Exercise brief:
What you return should match the records below exactly.
═══ Provided data
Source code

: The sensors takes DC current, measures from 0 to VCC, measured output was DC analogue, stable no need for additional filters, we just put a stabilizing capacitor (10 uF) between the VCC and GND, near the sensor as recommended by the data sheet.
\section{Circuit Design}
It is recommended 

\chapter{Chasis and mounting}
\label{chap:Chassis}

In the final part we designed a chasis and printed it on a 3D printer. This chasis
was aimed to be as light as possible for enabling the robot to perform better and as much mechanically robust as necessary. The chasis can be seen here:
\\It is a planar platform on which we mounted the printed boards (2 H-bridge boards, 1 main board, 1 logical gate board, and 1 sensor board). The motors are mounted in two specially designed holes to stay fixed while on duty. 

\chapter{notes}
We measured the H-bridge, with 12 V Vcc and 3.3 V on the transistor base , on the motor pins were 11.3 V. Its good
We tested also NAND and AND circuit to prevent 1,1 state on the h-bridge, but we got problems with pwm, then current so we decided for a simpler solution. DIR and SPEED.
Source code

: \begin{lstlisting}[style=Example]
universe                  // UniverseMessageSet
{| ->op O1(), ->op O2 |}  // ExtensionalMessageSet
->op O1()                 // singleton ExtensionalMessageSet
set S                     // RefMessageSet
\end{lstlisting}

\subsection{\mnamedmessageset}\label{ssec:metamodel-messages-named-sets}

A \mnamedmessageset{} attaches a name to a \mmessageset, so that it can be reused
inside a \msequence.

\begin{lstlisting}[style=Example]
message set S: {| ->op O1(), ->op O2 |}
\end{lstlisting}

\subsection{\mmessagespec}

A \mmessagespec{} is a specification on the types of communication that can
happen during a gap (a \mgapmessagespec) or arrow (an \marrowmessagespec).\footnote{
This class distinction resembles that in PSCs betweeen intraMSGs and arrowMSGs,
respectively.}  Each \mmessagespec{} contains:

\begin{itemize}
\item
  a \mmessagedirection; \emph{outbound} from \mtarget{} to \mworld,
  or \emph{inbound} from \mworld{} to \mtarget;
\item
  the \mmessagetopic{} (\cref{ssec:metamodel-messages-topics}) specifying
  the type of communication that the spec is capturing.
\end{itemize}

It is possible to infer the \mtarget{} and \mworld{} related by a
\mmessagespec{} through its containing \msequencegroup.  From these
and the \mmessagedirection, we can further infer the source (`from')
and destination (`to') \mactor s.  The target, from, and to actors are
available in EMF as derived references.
══════
Finished exercise:
Source code

: The sensors takes DC current, measures from 0 to VCC, measured output was DC analogue, stable no need for additional filters, we just put a stabilizing capacitor (10 uF) between the VCC and GND, near the sensor as recommended by the data sheet.
\section{Circuit Design}
It is recommended 

\chapter{Chasis and mounting}
\label{chap:Chassis}

In the final part we designed a chasis and printed it on a 3D printer. This chasis
was aimed to be as light as possible for enabling the robot to perform better and as much mechanically robust as necessary. The chasis can be seen here:
\\It is a planar platform on which we mounted the printed boards (2 H-bridge boards, 1 main board, 1 logical gate board, and 1 sensor board). The motors are mounted in two specially designed holes to stay fixed while on duty. 

\chapter{notes}
We measured the H-bridge, with 12 V Vcc and 3.3 V on the transistor base , on the motor pins were 11.3 V. Its good
We tested also NAND and AND circuit to prevent 1,1 state on the h-bridge, but we got problems with pwm, then current so we decided for a simpler solution. DIR and SPEED.
Source code

: \begin{lstlisting}[style=Example]
universe                  // UniverseMessageSet
{| ->op O1(), ->op O2 |}  // ExtensionalMessageSet
->op O1()                 // singleton ExtensionalMessageSet
set S                     // RefMessageSet
\end{lstlisting}

\subsection{\mnamedmessageset}\label{ssec:metamodel-messages-named-sets}

A \mnamedmessageset{} attaches a name to a \mmessageset, so that it can be reused
inside a \msequence.

\begin{lstlisting}[style=Example]
message set S: {| ->op O1(), ->op O2 |}
\end{lstlisting}

\subsection{\mmessagespec}

A \mmessagespec{} is a specification on the types of communication that can
happen during a gap (a \mgapmessagespec) or arrow (an \marrowmessagespec).\footnote{
This class distinction resembles that in PSCs betweeen intraMSGs and arrowMSGs,
respectively.}  Each \mmessagespec{} contains:

\begin{itemize}
\item
  a \mmessagedirection; \emph{outbound} from \mtarget{} to \mworld,
  or \emph{inbound} from \mworld{} to \mtarget;
\item
  the \mmessagetopic{} (\cref{ssec:metamodel-messages-topics}) specifying
  the type of communication that the spec is capturing.
\end{itemize}

It is possible to infer the \mtarget{} and \mworld{} related by a
\mmessagespec{} through its containing \msequencegroup.  From these
and the \mmessagedirection, we can further infer the source (`from')
and destination (`to') \mactor s.  The target, from, and to actors are
available in EMF as derived references.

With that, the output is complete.